Constructing lateral sulfur-gradient Sb2(SxSe1-x)3 heterostructures for Sb2Se3 nanorod photocathodes with enhanced photoelectrochemical properties

Abstract

Antimony selenide (Sb2Se3) has recently gathered intense attention as a light-harvesting material due to its unique optoelectronic properties. The identical crystal structure of Sb2Se3 and Sb2S3 allows the novel heterostructure to be designed for efficient photoelectrochemical water splitting. Here, we first report the Sb2(SxSe1-x)3 photocathode with lateral heterojunctions within nanorod and sulfur-gradient band structure via vapor transport deposition process followed by postsulfurization, which is beneficial for the charge carrier spatial migration. The lateral Sb2(SxSe1-x)3 nanorod photocathode with [101] preferred orientation achieves a higher photocurrent density (0.8 mA cm−2), which is 30 times higher than that of pure Sb2Se3 nanorod photocathode (0.025 mA cm−2).
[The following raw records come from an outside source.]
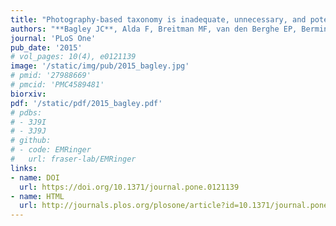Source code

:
```yaml
---
title: "Photography-based taxonomy is inadequate, unnecessary, and potentially harmful for biological sciences."
authors: "**Bagley JC**, Alda F, Breitman MF, van den Berghe EP, Bermingham E, Johnson JB."
journal: 'PLoS One'
pub_date: '2015'
# vol_pages: 10(4), e0121139
image: '/static/img/pub/2015_bagley.jpg'
# pmid: '27988669'
# pmcid: 'PMC4589481'
biorxiv: 
pdf: '/static/pdf/2015_bagley.pdf'
# pdbs:
# - 3J9I
# - 3J9J
# github:
# - code: EMRinger
#   url: fraser-lab/EMRinger
links:
- name: DOI
  url: https://doi.org/10.1371/journal.pone.0121139
- name: HTML
  url: http://journals.plos.org/plosone/article?id=10.1371/journal.pone.0121139
---
```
The high-angle annular dark-field scanning transmission electron microscopy (HAADF-STEM) images clearly demonstrates that the Sb2(SxSe1-x)3 photocathode is a novel sulfur-gradient nanorod structure with the gradient composition of the S/Se ratio, which is a cascaded band alignment. The Sb2(SxSe1-x)3 photoelectrode has superior H2 generation activity (13.04 μmol cm−2 h−1) without any noble metal as a cocatalyst and shows favorable stability after a continuous test for 1 h under neutral conditions. This novel lateral gradient nanorod structure provides a new insight into the design of efficient optoelectronic devices for antimony chalcogenides.